Der letzte Tag der 45 Kilometer langen Querung der Tararua Ranges. Bis zur Hälfte des Tages dachte ich noch das lässt sich weitestgehend leicht hiken heute. Das Wetter war fantastisch und ich erreichte den höchsten Gipfel der Querung, den Mount Crawford, deutlich schneller als gedacht. Der alpine Track war gut und auch der Wahnsinnsabstieg um über 1.200 Höhenmeter vom Mount Crawford aus ging auf einem teils zwar irre steilem, aber trockenem Bushtrack vonstatten. Dann kam jedoch nach längerem Break mit Schwimmen im Okati River an der Waitewaewae Hut die zweite Hälfte des Tages mit der langwierigen Siddle Route, die ich alternativ wegen mehrerer Erdrutsche auf dem offiziellen Trail nehmen musste. Insgesamt hatte ich heute an die 750 Höhenmeter bergauf zu bewältigen und etwa 1.800 Höhenmeter bergab…

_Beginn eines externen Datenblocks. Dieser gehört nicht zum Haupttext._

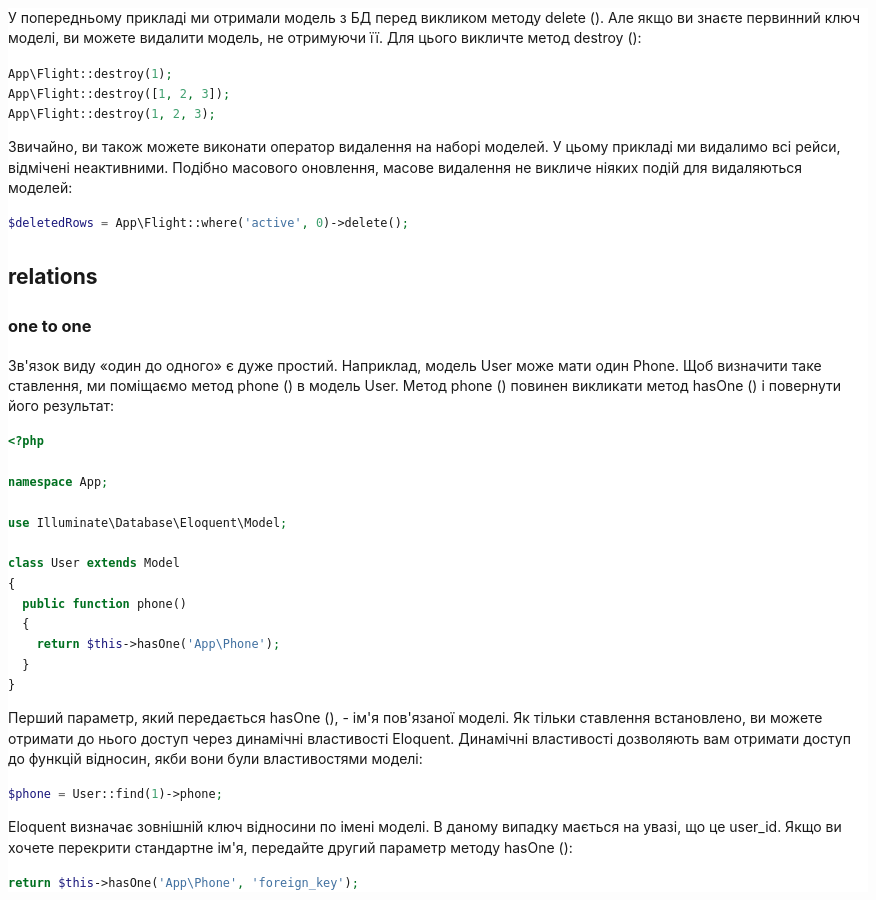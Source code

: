 У попередньому прикладі ми отримали модель з БД перед викликом методу delete (). Але якщо ви знаєте первинний ключ моделі, ви можете видалити модель, не отримуючи її. Для цього викличте метод destroy ():

```php
App\Flight::destroy(1);
App\Flight::destroy([1, 2, 3]);
App\Flight::destroy(1, 2, 3);
```

Звичайно, ви також можете виконати оператор видалення на наборі моделей. У цьому прикладі ми видалимо всі рейси, відмічені неактивними. Подібно масового оновлення, масове видалення не викличе ніяких подій для видаляються моделей:

```php
$deletedRows = App\Flight::where('active', 0)->delete();
```

## relations

### one to one

Зв'язок виду «один до одного» є дуже простий. Наприклад, модель User може мати один Phone. Щоб визначити таке ставлення, ми поміщаємо метод phone () в модель User. Метод phone () повинен викликати метод hasOne () і повернути його результат:

```php
<?php

namespace App;

use Illuminate\Database\Eloquent\Model;

class User extends Model
{
  public function phone()
  {
    return $this->hasOne('App\Phone');
  }
}
```

Перший параметр, який передається hasOne (), - ім'я пов'язаної моделі. Як тільки ставлення встановлено, ви можете отримати до нього доступ через динамічні властивості Eloquent. Динамічні властивості дозволяють вам отримати доступ до функцій відносин, якби вони були властивостями моделі:

```php
$phone = User::find(1)->phone;
```

Eloquent визначає зовнішній ключ відносини по імені моделі. В даному випадку мається на увазі, що це user_id. Якщо ви хочете перекрити стандартне ім'я, передайте другий параметр методу hasOne ():

```php
return $this->hasOne('App\Phone', 'foreign_key');
```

Am Vorabend war ich richtig platt und ich bin doch tatsächlich schon gegen 21:30 Uhr eingeschlafen. In der Nacht wies mich dann Heiner darauf hin, dass sich irgendwas an oder in meinem Rucksack bewegte. Shit, dachte ich. Ich hatte zwar mein Essen in der Hütte an einem Nagel unter der Decke aufgehängt, aber ich hatte meinen Müllbeutel noch in meinem Rucksack mit jeder Menge Essensverpackungen darin. Und über diese machte sich gerade ziemlich lautstark eine hungrige Maus daher. Ich näherte mich meinem vom Heiners Taschenlampe beleuchteten Backpack, schüttelte diesen etwas und dann floh die Maus daraus mir direkt über die nackten Füße unters Bett…Hmm… zur Sicherheit packte ich den Müllbeutel auf eines der höher gelegenen Regale in der Hütte und hängte meinen Rucksack an einem der weiteren Nägel an der Hüttendecke auf.

Anschließend schnappte ich mir meine Kamera und mein Stativ und ging aus der Hütte hinaus. Denn es war sternenklar und hier oben in den Bergen, völlig fern von jeglichem Fremdlicht, offenbarte sich einer der schönsten Sternenhimmel, die ich je gesehen habe. Fantastisch schön.

Die weitere Nacht verlief etwas unruhig, denn die Maus, die offenbar weiterhin von einem ungesättigten Hunger gepeinigt war, versuchte verzweifelt an irgendwelche der aufgehängten Daypacks und Beutel mit Essen zu gelangen. Sie versuchte selbst im Ofenrohr des Kamins hochzuklettern und verursachte jedes Mal, wenn sie dort wieder herunterpurzelte, jede Menge Lärm.

Am Morgen bin ich dann mit den anderen in der Hütte gegen 7 Uhr aufgestanden. Das Wetter hatte gehalten. Es war ein strahlend blauer Himmel und die Sonne beschien bereits die ersten Bergkuppen der Tararua Ranges. Was für ein perfektes Wetter für die Besteigung des Mount Crawford, der mit 1.462 Höhenmetern den höchsten Punkt der Querung des Te Araroa durch die Ranges darstellt.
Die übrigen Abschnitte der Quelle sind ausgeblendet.